====== Data extract
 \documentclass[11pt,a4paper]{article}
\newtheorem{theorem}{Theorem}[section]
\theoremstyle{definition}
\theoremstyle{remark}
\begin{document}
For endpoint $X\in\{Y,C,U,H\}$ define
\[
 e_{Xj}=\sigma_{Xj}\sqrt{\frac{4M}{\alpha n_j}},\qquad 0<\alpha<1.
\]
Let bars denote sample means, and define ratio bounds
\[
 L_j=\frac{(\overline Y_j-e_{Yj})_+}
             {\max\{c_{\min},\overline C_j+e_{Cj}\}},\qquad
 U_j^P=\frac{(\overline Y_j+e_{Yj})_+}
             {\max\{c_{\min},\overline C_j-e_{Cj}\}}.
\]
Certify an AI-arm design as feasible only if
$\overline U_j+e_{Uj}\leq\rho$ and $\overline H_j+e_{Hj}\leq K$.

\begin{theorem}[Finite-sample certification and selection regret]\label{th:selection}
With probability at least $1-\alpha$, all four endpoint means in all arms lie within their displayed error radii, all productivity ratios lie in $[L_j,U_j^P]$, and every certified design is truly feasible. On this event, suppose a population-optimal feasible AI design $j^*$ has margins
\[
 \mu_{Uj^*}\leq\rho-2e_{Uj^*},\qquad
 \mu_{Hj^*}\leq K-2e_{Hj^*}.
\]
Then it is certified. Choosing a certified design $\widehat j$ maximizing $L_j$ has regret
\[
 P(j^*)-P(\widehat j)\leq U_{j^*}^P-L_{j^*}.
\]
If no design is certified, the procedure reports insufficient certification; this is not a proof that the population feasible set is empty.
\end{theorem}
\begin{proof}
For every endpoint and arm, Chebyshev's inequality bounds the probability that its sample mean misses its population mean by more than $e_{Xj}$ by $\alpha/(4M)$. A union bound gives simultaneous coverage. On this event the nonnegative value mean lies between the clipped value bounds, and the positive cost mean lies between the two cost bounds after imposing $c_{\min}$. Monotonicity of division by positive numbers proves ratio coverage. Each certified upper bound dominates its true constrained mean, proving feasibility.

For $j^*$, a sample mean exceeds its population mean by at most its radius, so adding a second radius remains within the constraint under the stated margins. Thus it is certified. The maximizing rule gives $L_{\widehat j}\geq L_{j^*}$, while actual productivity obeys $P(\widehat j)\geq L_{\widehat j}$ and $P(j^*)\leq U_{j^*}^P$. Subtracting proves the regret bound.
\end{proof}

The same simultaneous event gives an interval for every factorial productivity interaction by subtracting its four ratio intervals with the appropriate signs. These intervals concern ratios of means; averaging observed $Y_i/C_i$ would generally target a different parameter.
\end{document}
============
====== Data extract
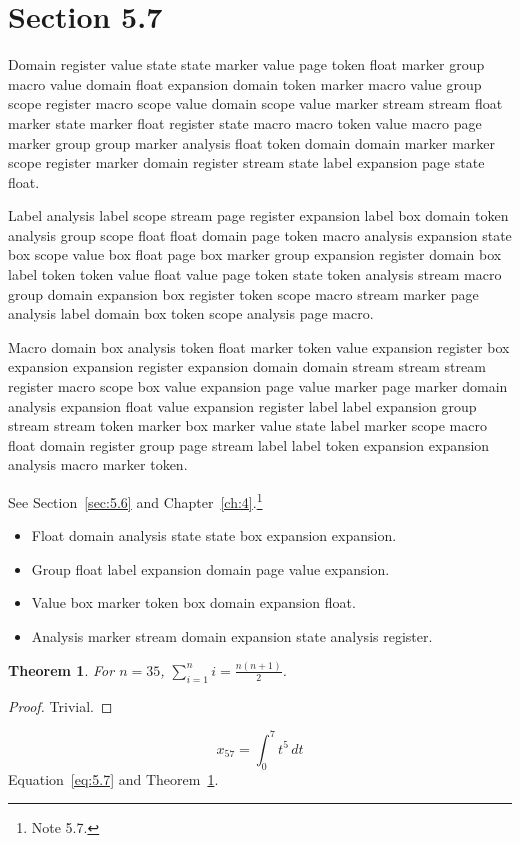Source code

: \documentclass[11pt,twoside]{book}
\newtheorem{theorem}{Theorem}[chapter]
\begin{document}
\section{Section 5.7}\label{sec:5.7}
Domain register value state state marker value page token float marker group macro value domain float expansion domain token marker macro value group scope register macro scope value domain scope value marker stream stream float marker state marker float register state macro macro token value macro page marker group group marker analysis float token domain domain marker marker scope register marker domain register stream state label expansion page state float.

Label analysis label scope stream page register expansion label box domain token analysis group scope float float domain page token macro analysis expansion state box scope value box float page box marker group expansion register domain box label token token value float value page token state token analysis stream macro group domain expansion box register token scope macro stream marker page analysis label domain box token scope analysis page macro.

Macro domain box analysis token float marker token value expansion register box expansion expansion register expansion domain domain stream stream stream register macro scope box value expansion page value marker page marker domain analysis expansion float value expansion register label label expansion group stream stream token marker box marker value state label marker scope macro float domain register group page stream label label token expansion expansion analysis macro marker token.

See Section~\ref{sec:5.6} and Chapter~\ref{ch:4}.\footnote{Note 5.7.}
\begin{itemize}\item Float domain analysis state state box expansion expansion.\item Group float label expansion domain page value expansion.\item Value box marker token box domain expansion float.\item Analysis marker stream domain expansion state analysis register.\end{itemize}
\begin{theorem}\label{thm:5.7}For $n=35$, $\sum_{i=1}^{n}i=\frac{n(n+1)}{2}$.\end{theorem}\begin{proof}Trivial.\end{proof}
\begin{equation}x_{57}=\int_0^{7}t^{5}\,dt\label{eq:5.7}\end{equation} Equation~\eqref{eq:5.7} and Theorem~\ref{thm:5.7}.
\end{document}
============
====== Data extract
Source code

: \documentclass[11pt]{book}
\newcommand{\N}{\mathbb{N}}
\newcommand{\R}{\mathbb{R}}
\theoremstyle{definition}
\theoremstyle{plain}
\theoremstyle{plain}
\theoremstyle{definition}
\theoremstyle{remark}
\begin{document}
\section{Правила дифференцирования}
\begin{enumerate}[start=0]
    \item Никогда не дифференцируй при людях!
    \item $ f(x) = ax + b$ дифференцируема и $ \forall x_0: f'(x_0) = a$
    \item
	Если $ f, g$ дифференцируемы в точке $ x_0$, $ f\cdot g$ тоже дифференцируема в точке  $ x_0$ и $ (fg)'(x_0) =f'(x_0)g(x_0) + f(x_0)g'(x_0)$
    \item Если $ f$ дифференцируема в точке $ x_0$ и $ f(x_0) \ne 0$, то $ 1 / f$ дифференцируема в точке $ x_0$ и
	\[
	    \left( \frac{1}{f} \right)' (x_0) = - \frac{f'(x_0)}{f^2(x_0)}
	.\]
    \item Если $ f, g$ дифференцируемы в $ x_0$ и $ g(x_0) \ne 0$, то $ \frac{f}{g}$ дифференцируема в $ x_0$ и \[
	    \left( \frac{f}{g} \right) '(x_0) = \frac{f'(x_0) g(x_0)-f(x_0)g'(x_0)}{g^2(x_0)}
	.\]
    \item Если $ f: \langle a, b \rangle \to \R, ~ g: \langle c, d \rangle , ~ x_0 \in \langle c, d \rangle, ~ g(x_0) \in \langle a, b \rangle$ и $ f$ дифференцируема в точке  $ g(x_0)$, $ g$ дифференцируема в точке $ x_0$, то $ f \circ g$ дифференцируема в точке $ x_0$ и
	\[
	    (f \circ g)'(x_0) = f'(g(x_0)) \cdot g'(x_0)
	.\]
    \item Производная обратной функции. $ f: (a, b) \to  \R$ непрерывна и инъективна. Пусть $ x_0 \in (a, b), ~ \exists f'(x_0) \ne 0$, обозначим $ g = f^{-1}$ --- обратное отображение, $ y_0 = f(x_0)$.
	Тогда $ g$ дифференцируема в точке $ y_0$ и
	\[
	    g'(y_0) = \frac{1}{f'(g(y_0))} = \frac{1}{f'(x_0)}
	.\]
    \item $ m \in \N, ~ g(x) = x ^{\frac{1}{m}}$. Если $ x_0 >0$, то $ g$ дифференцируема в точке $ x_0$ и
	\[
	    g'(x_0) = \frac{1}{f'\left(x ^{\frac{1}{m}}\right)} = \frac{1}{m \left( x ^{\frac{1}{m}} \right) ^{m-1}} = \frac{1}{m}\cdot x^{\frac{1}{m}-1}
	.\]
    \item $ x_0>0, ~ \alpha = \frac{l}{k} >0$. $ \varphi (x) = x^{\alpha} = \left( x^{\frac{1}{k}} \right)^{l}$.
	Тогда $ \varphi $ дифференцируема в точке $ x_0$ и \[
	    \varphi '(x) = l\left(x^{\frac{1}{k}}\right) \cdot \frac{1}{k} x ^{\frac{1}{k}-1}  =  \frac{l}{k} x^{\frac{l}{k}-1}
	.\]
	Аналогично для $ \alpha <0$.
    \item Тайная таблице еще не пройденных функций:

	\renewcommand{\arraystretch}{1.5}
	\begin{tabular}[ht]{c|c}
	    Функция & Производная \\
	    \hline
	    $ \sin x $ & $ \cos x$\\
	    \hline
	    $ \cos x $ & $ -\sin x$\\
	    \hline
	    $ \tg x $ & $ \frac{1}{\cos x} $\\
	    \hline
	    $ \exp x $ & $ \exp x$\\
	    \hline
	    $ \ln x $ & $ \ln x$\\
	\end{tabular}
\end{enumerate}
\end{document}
============
→ **Exercise description**: Look above for the line holding "Let bars denote", then set down exactly that line and every line after it up to and including the line holding "certification and selection", with nothing else.

→ **Answer section**:
Let bars denote sample means, and define ratio bounds
\[
 L_j=\frac{(\overline Y_j-e_{Yj})_+}
             {\max\{c_{\min},\overline C_j+e_{Cj}\}},\qquad
 U_j^P=\frac{(\overline Y_j+e_{Yj})_+}
             {\max\{c_{\min},\overline C_j-e_{Cj}\}}.
\]
Certify an AI-arm design as feasible only if
$\overline U_j+e_{Uj}\leq\rho$ and $\overline H_j+e_{Hj}\leq K$.

\begin{theorem}[Finite-sample certification and selection regret]\label{th:selection}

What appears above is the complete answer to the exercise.